Goal of the exercise -> The answer should be every line below, repeated exactly, with the images left out.
━━━━━━━━━━━━━━━━━━━━━━━━━━━━━━
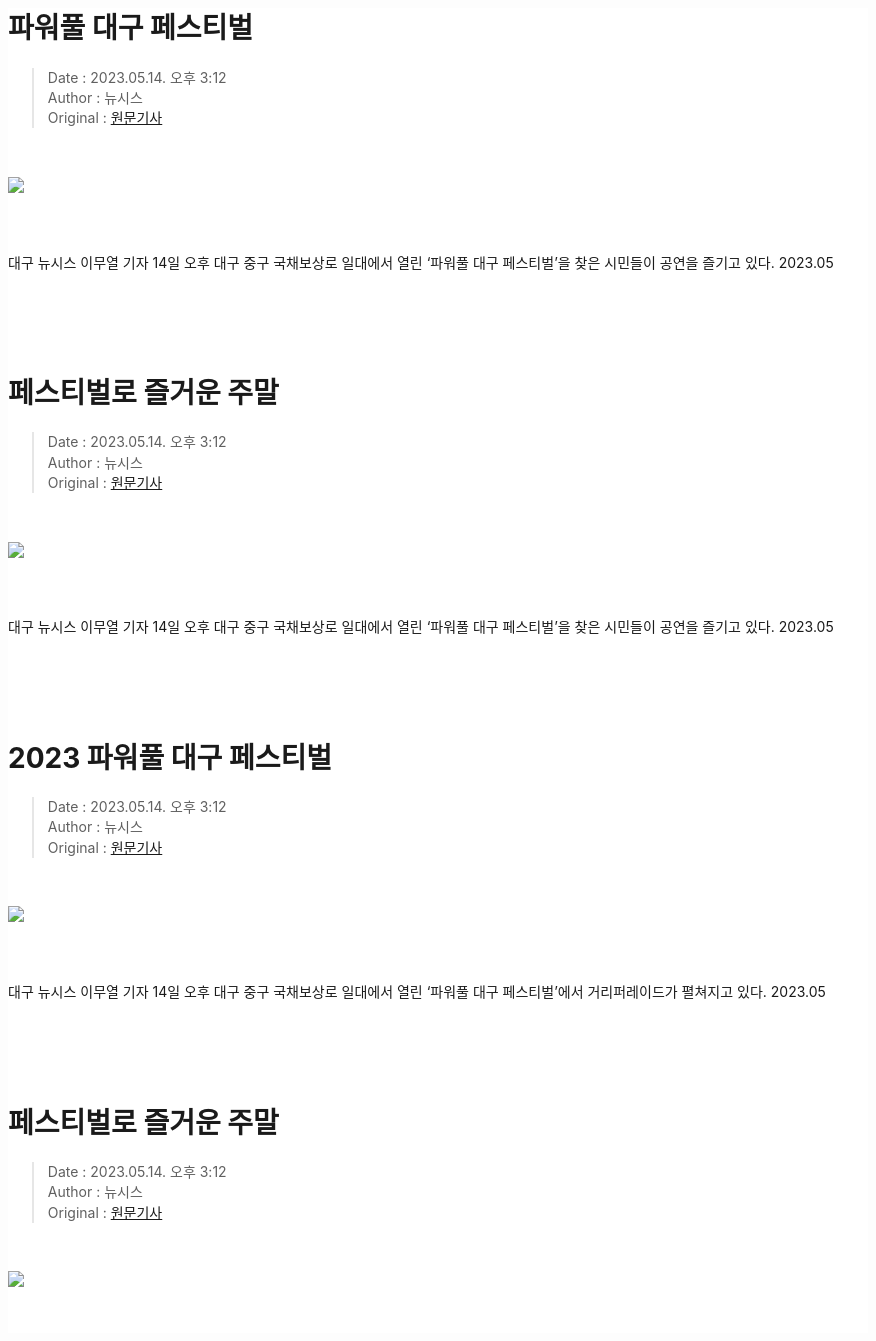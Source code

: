   
# 파워풀 대구 페스티벌  
  
> Date : 2023.05.14. 오후 3:12  
> Author : 뉴시스  
> Original : [원문기사](https://n.news.naver.com/mnews/article/003/0011857407?sid=102)  
<br/>  
  
<img src="https://imgnews.pstatic.net/image/003/2023/05/14/NISI20230514_0019885588_web_20230514151127_20230514151216946.jpg?type=w647" id="img1"></img>  
<br/><br/>  
  
대구 뉴시스 이무열 기자 14일 오후 대구 중구 국채보상로 일대에서 열린 ‘파워풀 대구 페스티벌’을 찾은 시민들이 공연을 즐기고 있다. 2023.05  
<br/><br/><br/>  

  
# 페스티벌로  즐거운 주말  
  
> Date : 2023.05.14. 오후 3:12  
> Author : 뉴시스  
> Original : [원문기사](https://n.news.naver.com/mnews/article/003/0011857406?sid=102)  
<br/>  
  
<img src="https://imgnews.pstatic.net/image/003/2023/05/14/NISI20230514_0019885583_web_20230514151127_20230514151214965.jpg?type=w647" id="img1"></img>  
<br/><br/>  
  
대구 뉴시스 이무열 기자 14일 오후 대구 중구 국채보상로 일대에서 열린 ‘파워풀 대구 페스티벌’을 찾은 시민들이 공연을 즐기고 있다. 2023.05  
<br/><br/><br/>  

  
# 2023 파워풀 대구 페스티벌  
  
> Date : 2023.05.14. 오후 3:12  
> Author : 뉴시스  
> Original : [원문기사](https://n.news.naver.com/mnews/article/003/0011857405?sid=102)  
<br/>  
  
<img src="https://imgnews.pstatic.net/image/003/2023/05/14/NISI20230514_0019885582_web_20230514151127_20230514151213199.jpg?type=w647" id="img1"></img>  
<br/><br/>  
  
대구 뉴시스 이무열 기자 14일 오후 대구 중구 국채보상로 일대에서 열린 ‘파워풀 대구 페스티벌’에서 거리퍼레이드가 펼쳐지고 있다. 2023.05  
<br/><br/><br/>  

  
# 페스티벌로  즐거운 주말  
  
> Date : 2023.05.14. 오후 3:12  
> Author : 뉴시스  
> Original : [원문기사](https://n.news.naver.com/mnews/article/003/0011857404?sid=102)  
<br/>  
  
<img src="https://imgnews.pstatic.net/image/003/2023/05/14/NISI20230514_0019885586_web_20230514151127_20230514151211441.jpg?type=w647" id="img1"></img>  
<br/><br/>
━━━━━━━━━━━━━━━━━━━━━━━━━━━━━━
Task result ->
Source code

:   
# 파워풀 대구 페스티벌  
  
> Date : 2023.05.14. 오후 3:12  
> Author : 뉴시스  
> Original : [원문기사](https://n.news.naver.com/mnews/article/003/0011857407?sid=102)  
<br/>  
  
<img src="https://imgnews.pstatic.net/image/003/2023/05/14/NISI20230514_0019885588_web_20230514151127_20230514151216946.jpg?type=w647" id="img1"></img>  
<br/><br/>  
  
대구 뉴시스 이무열 기자 14일 오후 대구 중구 국채보상로 일대에서 열린 ‘파워풀 대구 페스티벌’을 찾은 시민들이 공연을 즐기고 있다. 2023.05  
<br/><br/><br/>  

  
# 페스티벌로  즐거운 주말  
  
> Date : 2023.05.14. 오후 3:12  
> Author : 뉴시스  
> Original : [원문기사](https://n.news.naver.com/mnews/article/003/0011857406?sid=102)  
<br/>  
  
<img src="https://imgnews.pstatic.net/image/003/2023/05/14/NISI20230514_0019885583_web_20230514151127_20230514151214965.jpg?type=w647" id="img1"></img>  
<br/><br/>  
  
대구 뉴시스 이무열 기자 14일 오후 대구 중구 국채보상로 일대에서 열린 ‘파워풀 대구 페스티벌’을 찾은 시민들이 공연을 즐기고 있다. 2023.05  
<br/><br/><br/>  

  
# 2023 파워풀 대구 페스티벌  
  
> Date : 2023.05.14. 오후 3:12  
> Author : 뉴시스  
> Original : [원문기사](https://n.news.naver.com/mnews/article/003/0011857405?sid=102)  
<br/>  
  
<img src="https://imgnews.pstatic.net/image/003/2023/05/14/NISI20230514_0019885582_web_20230514151127_20230514151213199.jpg?type=w647" id="img1"></img>  
<br/><br/>  
  
대구 뉴시스 이무열 기자 14일 오후 대구 중구 국채보상로 일대에서 열린 ‘파워풀 대구 페스티벌’에서 거리퍼레이드가 펼쳐지고 있다. 2023.05  
<br/><br/><br/>  

  
# 페스티벌로  즐거운 주말  
  
> Date : 2023.05.14. 오후 3:12  
> Author : 뉴시스  
> Original : [원문기사](https://n.news.naver.com/mnews/article/003/0011857404?sid=102)  
<br/>  
  
<img src="https://imgnews.pstatic.net/image/003/2023/05/14/NISI20230514_0019885586_web_20230514151127_20230514151211441.jpg?type=w647" id="img1"></img>  
<br/><br/>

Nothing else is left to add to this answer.